Problem description
Your task is to copy the lines of the data below from the line holding "- find and extract necessary product" through the line holding "product category string", inclusive, exactly and with nothing added.

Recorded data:
------
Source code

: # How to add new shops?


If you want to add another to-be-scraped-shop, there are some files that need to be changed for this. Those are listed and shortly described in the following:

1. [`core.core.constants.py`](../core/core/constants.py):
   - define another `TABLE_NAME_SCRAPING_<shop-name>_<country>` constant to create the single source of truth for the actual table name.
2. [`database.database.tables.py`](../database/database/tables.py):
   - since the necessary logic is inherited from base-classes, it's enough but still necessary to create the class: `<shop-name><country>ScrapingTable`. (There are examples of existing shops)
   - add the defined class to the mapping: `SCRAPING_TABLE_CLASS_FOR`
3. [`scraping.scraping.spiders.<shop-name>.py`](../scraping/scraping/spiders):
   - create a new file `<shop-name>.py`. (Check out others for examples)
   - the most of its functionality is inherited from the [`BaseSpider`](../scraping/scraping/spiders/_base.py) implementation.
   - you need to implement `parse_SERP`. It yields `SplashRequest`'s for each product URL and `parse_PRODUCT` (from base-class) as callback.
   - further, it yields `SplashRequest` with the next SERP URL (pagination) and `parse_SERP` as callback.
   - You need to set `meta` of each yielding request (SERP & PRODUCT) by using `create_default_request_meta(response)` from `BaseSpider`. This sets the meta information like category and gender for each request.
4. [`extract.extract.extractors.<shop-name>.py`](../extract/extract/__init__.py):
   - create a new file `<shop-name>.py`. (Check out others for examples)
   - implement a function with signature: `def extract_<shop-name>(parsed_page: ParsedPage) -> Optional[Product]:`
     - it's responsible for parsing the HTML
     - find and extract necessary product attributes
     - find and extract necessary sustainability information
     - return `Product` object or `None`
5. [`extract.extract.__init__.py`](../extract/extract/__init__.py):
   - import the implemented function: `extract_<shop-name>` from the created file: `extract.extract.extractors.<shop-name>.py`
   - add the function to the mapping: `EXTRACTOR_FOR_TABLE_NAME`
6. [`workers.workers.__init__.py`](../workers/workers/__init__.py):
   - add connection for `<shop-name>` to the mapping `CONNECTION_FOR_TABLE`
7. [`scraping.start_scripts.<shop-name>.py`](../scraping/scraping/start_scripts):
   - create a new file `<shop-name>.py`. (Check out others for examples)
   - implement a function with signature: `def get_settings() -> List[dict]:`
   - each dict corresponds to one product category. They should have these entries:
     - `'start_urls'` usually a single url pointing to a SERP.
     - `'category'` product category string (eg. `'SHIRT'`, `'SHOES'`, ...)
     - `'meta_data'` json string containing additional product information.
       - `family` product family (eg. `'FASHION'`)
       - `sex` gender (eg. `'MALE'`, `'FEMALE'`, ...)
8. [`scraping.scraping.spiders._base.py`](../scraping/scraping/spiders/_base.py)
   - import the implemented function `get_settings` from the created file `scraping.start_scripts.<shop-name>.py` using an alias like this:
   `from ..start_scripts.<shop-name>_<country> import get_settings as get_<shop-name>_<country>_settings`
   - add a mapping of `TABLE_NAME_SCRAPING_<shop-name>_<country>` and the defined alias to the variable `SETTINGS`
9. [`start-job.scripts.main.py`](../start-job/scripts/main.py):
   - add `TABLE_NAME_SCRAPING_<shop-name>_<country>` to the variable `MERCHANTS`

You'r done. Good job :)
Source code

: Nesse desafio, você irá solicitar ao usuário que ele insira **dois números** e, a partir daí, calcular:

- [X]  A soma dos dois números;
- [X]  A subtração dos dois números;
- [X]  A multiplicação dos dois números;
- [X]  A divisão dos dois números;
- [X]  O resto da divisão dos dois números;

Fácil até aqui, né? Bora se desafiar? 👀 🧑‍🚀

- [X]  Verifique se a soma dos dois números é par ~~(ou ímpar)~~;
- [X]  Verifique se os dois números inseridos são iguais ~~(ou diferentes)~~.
------
Worked solution
     - find and extract necessary product attributes
     - find and extract necessary sustainability information
     - return `Product` object or `None`
5. [`extract.extract.__init__.py`](../extract/extract/__init__.py):
   - import the implemented function: `extract_<shop-name>` from the created file: `extract.extract.extractors.<shop-name>.py`
   - add the function to the mapping: `EXTRACTOR_FOR_TABLE_NAME`
6. [`workers.workers.__init__.py`](../workers/workers/__init__.py):
   - add connection for `<shop-name>` to the mapping `CONNECTION_FOR_TABLE`
7. [`scraping.start_scripts.<shop-name>.py`](../scraping/scraping/start_scripts):
   - create a new file `<shop-name>.py`. (Check out others for examples)
   - implement a function with signature: `def get_settings() -> List[dict]:`
   - each dict corresponds to one product category. They should have these entries:
     - `'start_urls'` usually a single url pointing to a SERP.
     - `'category'` product category string (eg. `'SHIRT'`, `'SHOES'`, ...)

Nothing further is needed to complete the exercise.